If IndexUniverse’s calculations are right, assuming no new net inflows, iShares will lose more than $37.5 million in revenue as a result of its price cuts.
Still, as Nadig suggested, iShares stands a good chance of stemming the setbacks in the asset-gathering battle with the likes of Vanguard. Indeed, when Vanguard’s now-$57 billion VWO eclipsed the now-$37 billion EEM to become the world’s-biggest developing markets ETF, it was a sore topic indeed at San Francisco-based iShares.
That asset-gathering battle of the two firms’ huge emerging markets ETFs became the ultimate metaphor for the broader story.
Vanguard’s rising momentum and its growing threat to iShares’ 40 percent stake in the U.S. ETF market had many looking for iShares to make the next move, including a Bernstein report that in September was already arguing that the only immediately actionable change in strategy for iShares would be price cuts.

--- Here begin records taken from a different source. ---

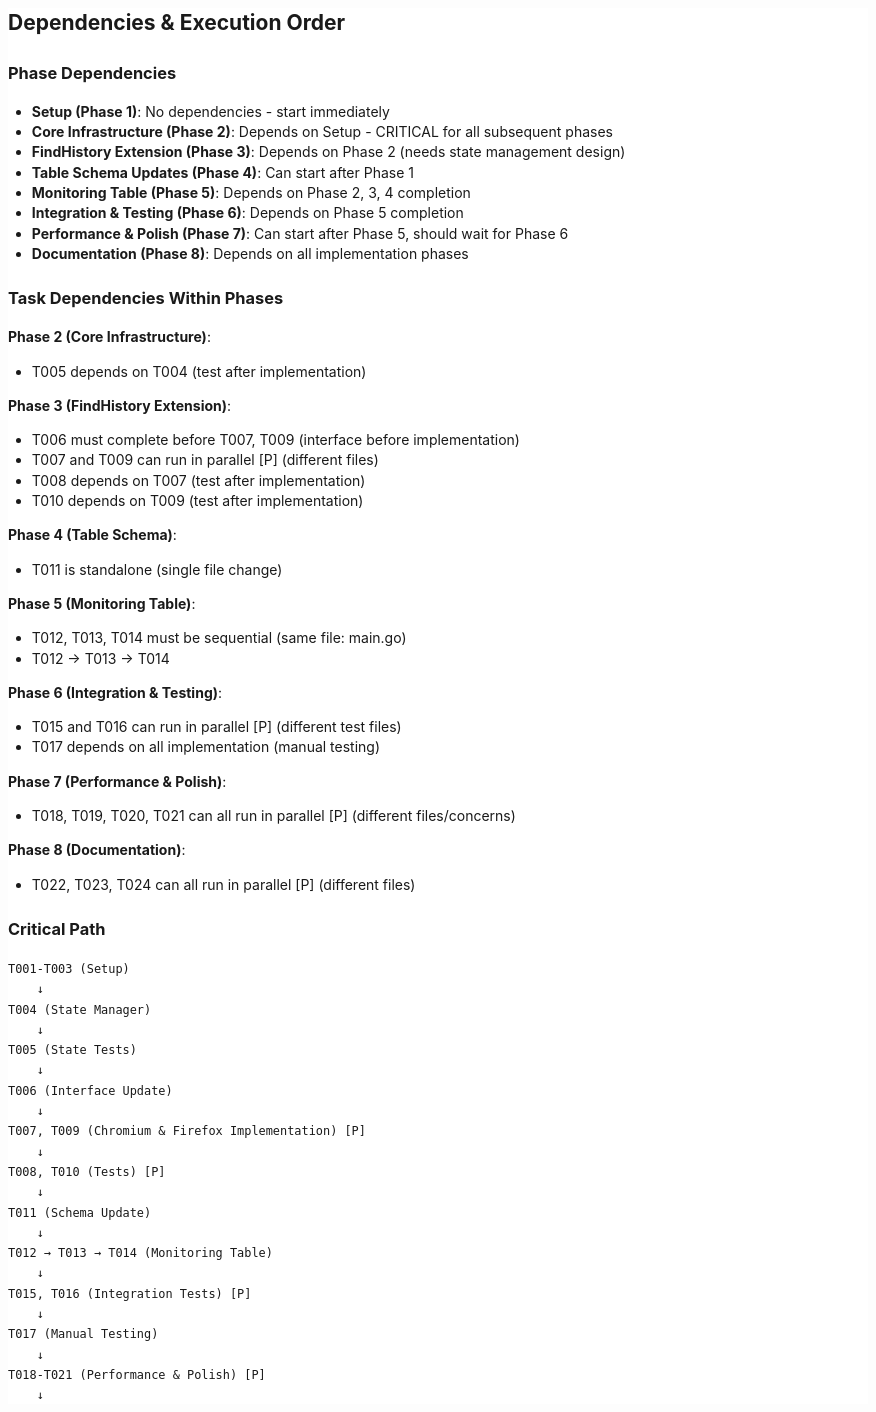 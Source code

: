 ## Dependencies & Execution Order

### Phase Dependencies

- **Setup (Phase 1)**: No dependencies - start immediately
- **Core Infrastructure (Phase 2)**: Depends on Setup - CRITICAL for all subsequent phases
- **FindHistory Extension (Phase 3)**: Depends on Phase 2 (needs state management design)
- **Table Schema Updates (Phase 4)**: Can start after Phase 1
- **Monitoring Table (Phase 5)**: Depends on Phase 2, 3, 4 completion
- **Integration & Testing (Phase 6)**: Depends on Phase 5 completion
- **Performance & Polish (Phase 7)**: Can start after Phase 5, should wait for Phase 6
- **Documentation (Phase 8)**: Depends on all implementation phases

### Task Dependencies Within Phases

**Phase 2 (Core Infrastructure)**:
- T005 depends on T004 (test after implementation)

**Phase 3 (FindHistory Extension)**:
- T006 must complete before T007, T009 (interface before implementation)
- T007 and T009 can run in parallel [P] (different files)
- T008 depends on T007 (test after implementation)
- T010 depends on T009 (test after implementation)

**Phase 4 (Table Schema)**:
- T011 is standalone (single file change)

**Phase 5 (Monitoring Table)**:
- T012, T013, T014 must be sequential (same file: main.go)
- T012 → T013 → T014

**Phase 6 (Integration & Testing)**:
- T015 and T016 can run in parallel [P] (different test files)
- T017 depends on all implementation (manual testing)

**Phase 7 (Performance & Polish)**:
- T018, T019, T020, T021 can all run in parallel [P] (different files/concerns)

**Phase 8 (Documentation)**:
- T022, T023, T024 can all run in parallel [P] (different files)

### Critical Path

```
T001-T003 (Setup)
    ↓
T004 (State Manager)
    ↓
T005 (State Tests)
    ↓
T006 (Interface Update)
    ↓
T007, T009 (Chromium & Firefox Implementation) [P]
    ↓
T008, T010 (Tests) [P]
    ↓
T011 (Schema Update)
    ↓
T012 → T013 → T014 (Monitoring Table)
    ↓
T015, T016 (Integration Tests) [P]
    ↓
T017 (Manual Testing)
    ↓
T018-T021 (Performance & Polish) [P]
    ↓
```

Still, iShares remains the biggest ETF company by far, in part because it still enjoys first-to-market advantages, and also because it canvasses the investment universe more broadly than any other ETF sponsor. For example, its family of single-country equity ETFs is without parallel in the industry, and many remain free of competition.
As of Friday Oct. 12, iShares had more than $524.7 billion in assets under management while Vanguard had $231 billion, according to data compiled by IndexUniverse.